Toute la zone occidentale de l'Irak sous contrôle des jihadistes

En 48 heures, les combattants de l'Etat islamique en Irak et au Levant (EIIL) se sont emparés de trois villes importantes de la province d'al-Anbar qui est désormais sous leur contrôle et ont achevé la prise de contrôle de Tal Afar dans la province de Ninive. Depuis la chute de Mossoul, rien ne semble pouvoir freiner l'avancée des djihadistes vers Bagdad.

Une autre ville stratégique serait tombée ce lundi matin entre les mains des insurgés (voir carte ci-dessous). La ville de Tal Afar était partiellement contrôlée depuis le milieu de la semaine dernière par les insurgés, et les forces irakiennes tentaient d'éviter une prise de contrôle totale. Mais ce lundi matin, plusieurs sources citées par l'Agence France Presse font état d'un retrait total de l'armée irakienne.

Cette nouvelle prise est très importante à plusieurs titres. D'abord parce que Tal Afar était une enclave chiite au sein de la province de Ninive. Ensuite parce qu'elle est située entre la ville de Mossoul, contrôlée par les insurgés, et la frontière syrienne : elle va donc permettre à ces insurgés de faire le lien avec les combattants de l'Etat islamique en Irak et au Levant (EIIL) qui se battent de l'autre côté de la frontière, en Syrie. Enfin elle dispose d'un aéroport qui avait une importance stratégique essentielle pour l'armée irakienne pour convoyer des hommes et du matériel. 
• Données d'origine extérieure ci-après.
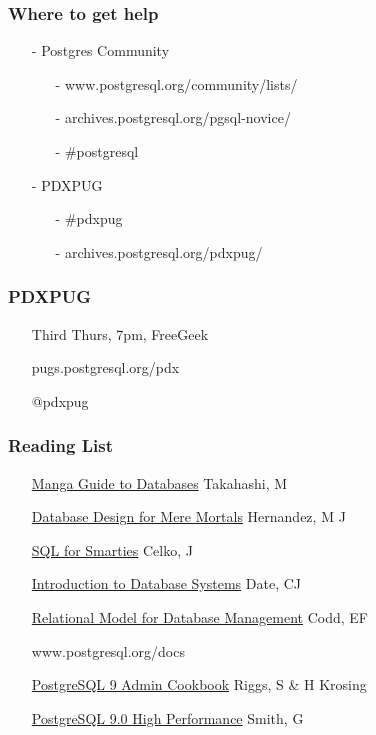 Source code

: \documentclass[20pt]{beamer}
\begin{document}
\frame
{
    \frametitle{Where to get help}
    \begin{itemize}
    \item[-] Postgres Community
        \begin{itemize}
        \item[-] www.postgresql.org/community/lists/
        \item[-] archives.postgresql.org/pgsql-novice/
        \item[-] \#postgresql
        \end{itemize}
    \item[-] PDXPUG
        \begin{itemize}
            \item[-] \#pdxpug
            \item[-] archives.postgresql.org/pdxpug/
        \end{itemize}
    \end{itemize}
}

\frame
{
    \frametitle{PDXPUG}
    \begin{itemize}
    \item[] Third Thurs, 7pm, FreeGeek
    \item[] pugs.postgresql.org/pdx
    \item[] @pdxpug
    \end{itemize}
}

\frame
{
    \frametitle{Reading List}
    \begin{itemize}
    \item[] \underline{Manga Guide to Databases} Takahashi, M
    \item[] \underline{Database Design for Mere Mortals} Hernandez, M J
    \item[] \underline{SQL for Smarties} Celko, J
    \item[] \underline{Introduction to Database Systems} Date, CJ
    \item[] \underline{Relational Model for Database Management} Codd, EF
    \item[] www.postgresql.org/docs
    \item[] \underline{PostgreSQL 9 Admin Cookbook} Riggs, S \& H Krosing
    \item[] \underline{PostgreSQL 9.0 High Performance} Smith, G
    \end{itemize}
}

\end{document}
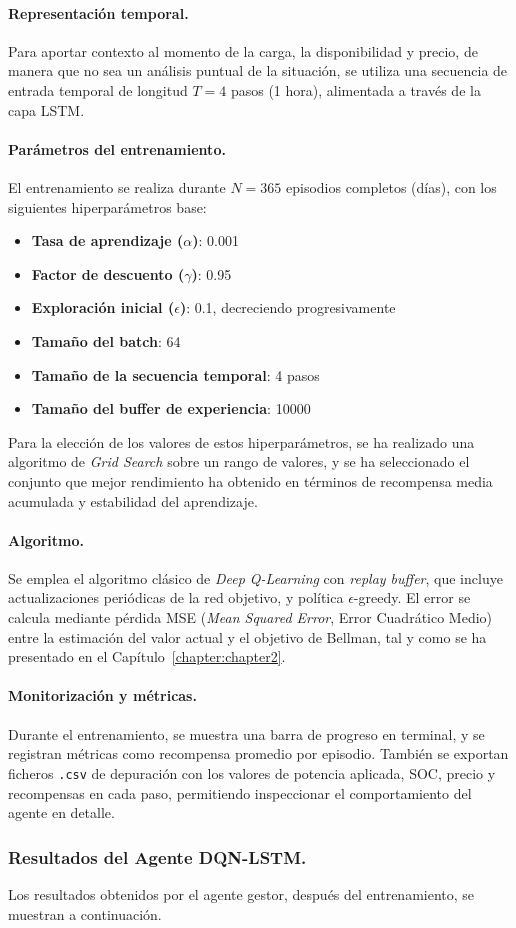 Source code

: \paragraph{Representación temporal.}  
Para aportar contexto al momento de la carga, la disponibilidad y precio, de manera que no sea un 
análisis puntual de la situación, se utiliza una secuencia de entrada temporal de longitud 
\(T = 4\) pasos (1 hora), alimentada a través de la capa LSTM.

\paragraph{Parámetros del entrenamiento.}  
El entrenamiento se realiza durante \(N = 365\) episodios completos (días), con los siguientes 
hiperparámetros base:
\begin{itemize}
    \item \textbf{Tasa de aprendizaje (\(\alpha\))}: 0.001
    \item \textbf{Factor de descuento (\(\gamma\))}: 0.95
    \item \textbf{Exploración inicial (\(\epsilon\))}: 0.1, decreciendo progresivamente
    \item \textbf{Tamaño del batch}: 64
    \item \textbf{Tamaño de la secuencia temporal}: 4 pasos
    \item \textbf{Tamaño del buffer de experiencia}: 10000
\end{itemize}

Para la elección de los valores de estos hiperparámetros, se ha realizado una algoritmo de 
\textit{Grid Search} sobre un rango de valores, y se ha seleccionado el conjunto que mejor 
rendimiento ha obtenido en términos de recompensa media acumulada y estabilidad del aprendizaje.

\paragraph{Algoritmo.}  
Se emplea el algoritmo clásico de \textit{Deep Q-Learning} con \textit{replay buffer}, que incluye
actualizaciones periódicas de la red objetivo, y política \(\epsilon\)-greedy. El error se calcula 
mediante pérdida MSE (\textit{Mean Squared Error}, Error Cuadrático Medio) entre la estimación del 
valor actual y el objetivo de Bellman, tal y como se ha presentado en el Capítulo~\ref{chapter:chapter2}.

\paragraph{Monitorización y métricas.}  
Durante el entrenamiento, se muestra una barra de progreso en terminal, y se registran métricas 
como recompensa promedio por episodio. También se exportan ficheros \texttt{.csv} de depuración con 
los valores de potencia aplicada, SOC, precio y recompensas en cada paso, permitiendo inspeccionar 
el comportamiento del agente en detalle.

\subsubsection{Resultados del Agente DQN-LSTM.}
Los resultados obtenidos por el agente gestor, después del entrenamiento, se muestran a continuación.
Avec la chute de Tal Afar, l'EIIL et ses alliés sunnites continuent donc de porter des coups très durs à leurs adversaires, avec en ligne de mire, le contrôle de tout l'Ouest irakien.

Après Ninive, al-Anbar, berceau des tribus sunnites

Après avoir pris samedi le contrôle d'al-Qaïm, poste-frontière avec la Syrie, puis la ville de Rutba à 150 km de la Jordanie, les jihadistes ont pris dimanche le poste-frontière avec la Jordanie, rapporte notre correspondante à Amman, Angélique Ferat. Il est tombé, ainsi que les villes d’Haditha et de Rawa, qui sont des points stratégiques. À Ramadi quelques centaines de soldats encerclés négocient leur reddition. Les jihadistes irakiens contrôlent donc toute la région d’al-Anbar à l’ouest de l’Irak, après avoir pris le contrôle de celle de Ninive au début du mois.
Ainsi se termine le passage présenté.